L’enquête de l’INSEE sur la démographie dans la capitale des Gaules est tombée : Lyon va perdre son statut de 3e ville de France, dépassée par Toulouse. La ville perd 1400 habitants en 2024, et nous devons réinscrire cette perte dans une perspective plus large.

Puisque si la ville décroît démographiquement, la métropole continue de voir sa population augmenter. Comment expliquer ce paradoxe ?  Comment la globalisation, l’accroissement des flux de production et la financiarisation de l’économie déterminent en partie les mouvements de population dans la métropole de Lyon ?

Les agendas locaux sont aujourd’hui très clairs : tous les territoires doivent se distinguer, s’inventer une image de marque comme la ville de Lyon qui dispose aujourd’hui d’une marque déposée.

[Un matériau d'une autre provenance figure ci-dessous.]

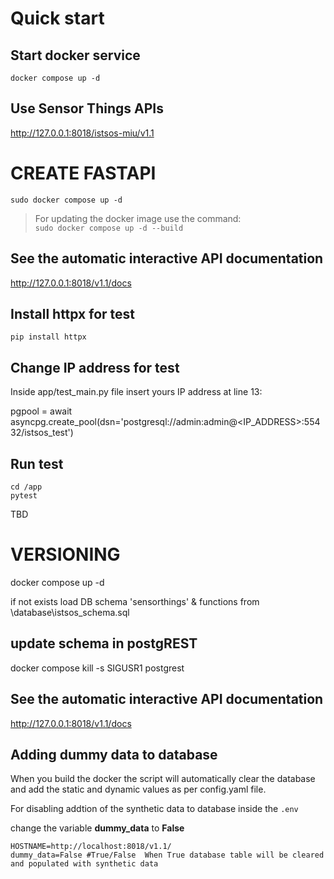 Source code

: # Quick start

## Start docker service

```
docker compose up -d
```

## Use Sensor Things APIs

http://127.0.0.1:8018/istsos-miu/v1.1

# CREATE FASTAPI

```
sudo docker compose up -d
```
>For updating the docker image use the command: \
```sudo docker compose up -d --build```

## See the automatic interactive API documentation

http://127.0.0.1:8018/v1.1/docs

## Install httpx for test

```
pip install httpx
```

## Change IP address for test

Inside app/test_main.py file insert yours IP address at line 13:

pgpool = await asyncpg.create_pool(dsn='postgresql://admin:admin@<IP_ADDRESS>:55432/istsos_test')

## Run test

```
cd /app
pytest
```

TBD

# VERSIONING

docker compose up -d

if not exists load DB schema 'sensorthings' & functions from 
\database\istsos_schema.sql
## update schema in postgREST
docker compose kill -s SIGUSR1 postgrest

## See the automatic interactive API documentation

http://127.0.0.1:8018/v1.1/docs
    
## Adding dummy data to database

 When you build the docker the script will automatically clear the database and add the static and dynamic values as per config.yaml file. 

For disabling addtion of the synthetic data to database
inside the ```.env```

change the variable  **dummy_data** to **False**

```
HOSTNAME=http://localhost:8018/v1.1/
dummy_data=False #True/False  When True database table will be cleared and populated with synthetic data
```

<!-- 
You can also run the script once the docker is build

Inside ```dummy_data``` folder run the gen_data.py script

For populating data: </br>
```python3 gen_data.py```
> populating data will first clear all the intial data from the database table and then will add data as per config file

For clearing data: </br>
```python3 clear_data.py```
> This will clear all data from the tables

>
## importing hoppscotch files

 - open hoppscotch.io 
 - login
 - import json file from `API_test` folder
 > for CORS error download the browser plugin of hoppscotch </br>
 for more details refer [here](https://docs.hoppscotch.io/documentation/features/interceptor).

Ces labels sont des images renvoyant tant une charge symbolique, un sentiment de commun, d’appartenance à un territoire, qu’une valorisation financière. Lyon offre désormais de plus en plus de parts de marché, se vend pour attirer des capitaux, permettant aux capitalistes d’investir dans le privé, mais aussi dans le public.

Cette politique a un effet direct sur l’accroissement des investissements du privé dans les infrastructures comme les aéroports, les gares (la Gare Part Dieu est progressivement devenue un prolongement du centre commercial), mais aussi l’éducation, puisque quantité d’écoles privées pullule à Lyon et les intrusions du privé dans les universités publiques sont de plus en plus importantes. Ces flux favorisent, en centre-ville, ce qu’on appelle les secteurs à « haute valeur ajoutée », en d’autres termes une production très profitable, très rentable : comme le marché du luxe, de l’immobilier, des services « haut de gamme », les commerces chers.

Deux conséquences sont à tirer de cette politique de territorialisation des flux de capitaux : l’espace de plus en plus distancié entre les clients de ces services et les habitants de la ville (la majorité des clients sont de passage, en transit) ; deuxièmement, un marché de l’immobilier toujours plus cher, que ce soit pour les logements ou pour les locaux, reléguant les classes populaires et les petites entreprises à faible valeur capitalistique en banlieues ou dans les espaces périurbains.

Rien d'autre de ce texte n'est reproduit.